Members have several options including:

  • Fitting approved filters to existing vehicles
  • Replacing vehicles with newer models
  • Paying the daily charge
  • Not entering the LEZ

All Club Sites and Camping in the Forest Sites are currently outside the LEZ, but a number of Event Sites, Certificated Sites and Listed Sites are within the zone. To check out whether the particular campsite you wish to stay is within the LEZ visit the TFL website or to find out more about the LEZ click here.



Low Emission Zones, or LEZs, now apply to many cities and areas of France, and up to date information is available here. Please note that this link is for information purposes only and should not be used to apply for your sticker as a surcharge may be applicable.

Where LEZs operate, some vehicles may be able to drive only with an Air Quality Certificate sticker displayed on the windscreen. The application can only be made online (beware unofficial websites that may try to charge you more), costs only a few euros, and is valid for the life of your vehicle. Apply in ample time to allow delivery of the sticker.

To apply for your sticker, with instructions in English, click here. You can select the simulation tab to find out your vehicle's Air Quality Certificate classification, or just go straight to the Applying for your certificate tab and follow the procedure from there.

You need to upload a copy of your registration document to apply, but the maximum file size you can upload is 400kb. There are several free photo editing websites available which can help to reduce your file size if necessary. Your computer may already have the Microsoft Paint program, which can be used to resize images, or you can save the image as a PDF file type instead.

People with a disability still require an Air Quality Certificate sticker. However, according to the French government website, if the owner of the vehicle is registered disabled and is travelling in the vehicle, they can be exempt from emission restrictions.

To avoid any complications we recommend that you apply for the sticker as soon as possible, which is a cheap, simple, one-off process, and will cover the lifetime of your vehicle, whenever you visit any part of France.


Many German cities have Low Emission Zones, where vehicles not displaying a Pollution Badge (Umwelt Plakette) may be fined. Full information on the badge and how to apply are available online.
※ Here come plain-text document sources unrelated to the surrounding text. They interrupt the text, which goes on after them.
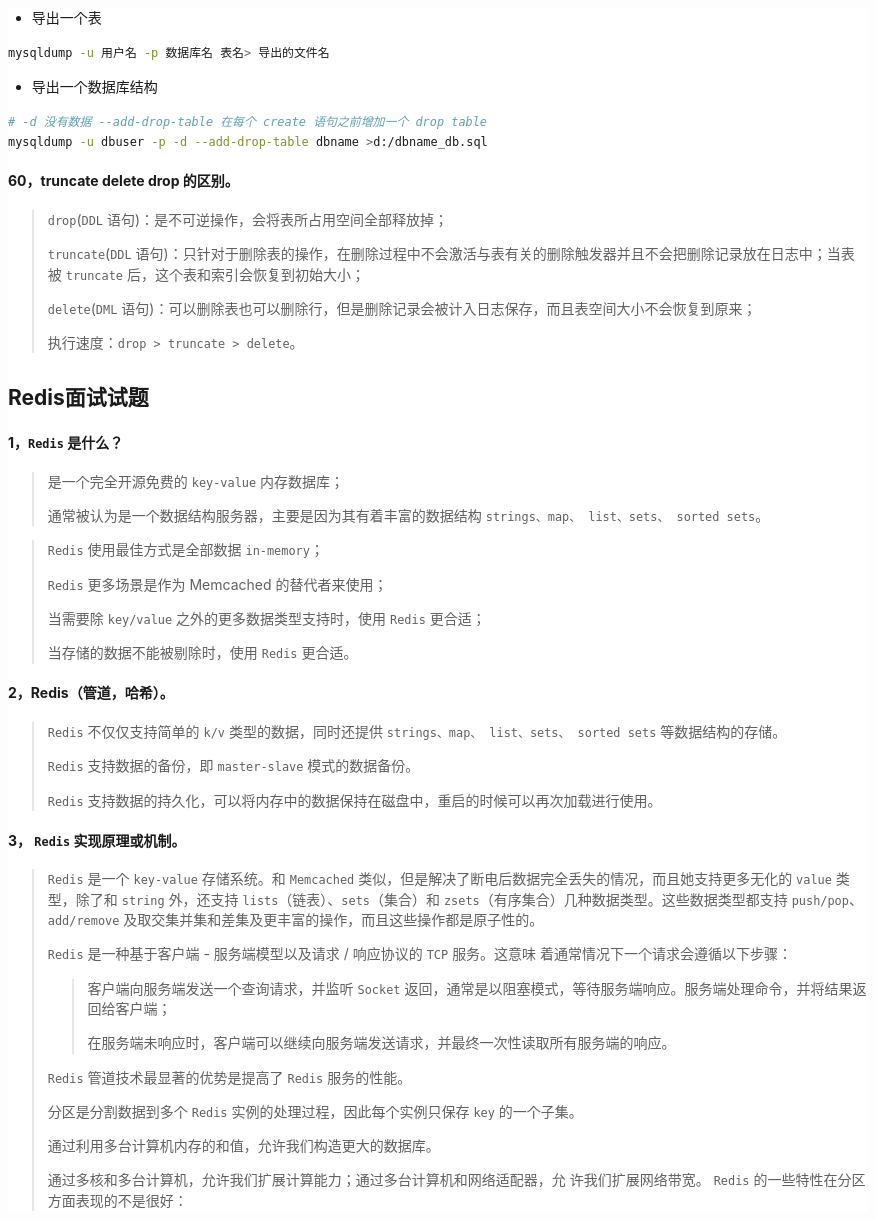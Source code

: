 - 导出一个表

```bash
mysqldump -u 用户名 -p 数据库名 表名> 导出的文件名
```

- 导出一个数据库结构

```bash
# -d 没有数据 --add-drop-table 在每个 create 语句之前增加一个 drop table
mysqldump -u dbuser -p -d --add-drop-table dbname >d:/dbname_db.sql
```

#### 60，truncate delete drop 的区别。

> `drop`(`DDL` 语句)：是不可逆操作，会将表所占用空间全部释放掉；
>
>  `truncate`(`DDL` 语句)：只针对于删除表的操作，在删除过程中不会激活与表有关的删除触发器并且不会把删除记录放在日志中；当表被 `truncate` 后，这个表和索引会恢复到初始大小；
>
> `delete`(`DML` 语句)：可以删除表也可以删除行，但是删除记录会被计入日志保存，而且表空间大小不会恢复到原来；
>
> 执行速度：`drop > truncate > delete`。

## Redis面试试题

#### 1，`Redis` 是什么？

> 是一个完全开源免费的 `key-value` 内存数据库；
>
> 通常被认为是一个数据结构服务器，主要是因为其有着丰富的数据结构 `strings、map、 list、sets、 sorted sets`。

> `Redis` 使用最佳方式是全部数据 `in-memory`；
>
> `Redis` 更多场景是作为 Memcached 的替代者来使用；
>
> 当需要除 `key/value` 之外的更多数据类型支持时，使用 `Redis` 更合适；
>
> 当存储的数据不能被剔除时，使用 `Redis` 更合适。

#### 2，Redis（管道，哈希）。

> `Redis` 不仅仅支持简单的 `k/v` 类型的数据，同时还提供 `strings、map、 list、sets、 sorted sets` 等数据结构的存储。
>
> `Redis` 支持数据的备份，即 `master-slave` 模式的数据备份。
>
> `Redis` 支持数据的持久化，可以将内存中的数据保持在磁盘中，重启的时候可以再次加载进行使用。

#### 3， `Redis` 实现原理或机制。

> `Redis` 是一个 `key-value` 存储系统。和 `Memcached` 类似，但是解决了断电后数据完全丢失的情况，而且她支持更多无化的 `value` 类型，除了和 `string` 外，还支持 `lists`（链表）、`sets`（集合）和 `zsets`（有序集合）几种数据类型。这些数据类型都支持 `push/pop`、`add/remove` 及取交集并集和差集及更丰富的操作，而且这些操作都是原子性的。
>
> `Redis` 是一种基于客户端 - 服务端模型以及请求 / 响应协议的 `TCP` 服务。这意味 着通常情况下一个请求会遵循以下步骤：
>
> > 客户端向服务端发送一个查询请求，并监听 `Socket` 返回，通常是以阻塞模式，等待服务端响应。服务端处理命令，并将结果返回给客户端；
> >
> > 在服务端未响应时，客户端可以继续向服务端发送请求，并最终一次性读取所有服务端的响应。
>
> `Redis` 管道技术最显著的优势是提高了 `Redis` 服务的性能。
>
> 分区是分割数据到多个 `Redis` 实例的处理过程，因此每个实例只保存 `key` 的一个子集。
>
> 通过利用多台计算机内存的和值，允许我们构造更大的数据库。
>
> 通过多核和多台计算机，允许我们扩展计算能力；通过多台计算机和网络适配器，允 许我们扩展网络带宽。 `Redis` 的一些特性在分区方面表现的不是很好：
The badge is also available from many outlets including repair centres, car dealers, MOT (TÜV) stations and vehicle licensing offices (a V5 vehicle registration document is needed, as well as the vehicle itself).

For more information about driving in Germany, take a look at our Germany travel advice.


Temporary restrictions may apply in some cities or areas, and details should be checked here 

For more information about driving in Spain, take a look at our Spain travel advice.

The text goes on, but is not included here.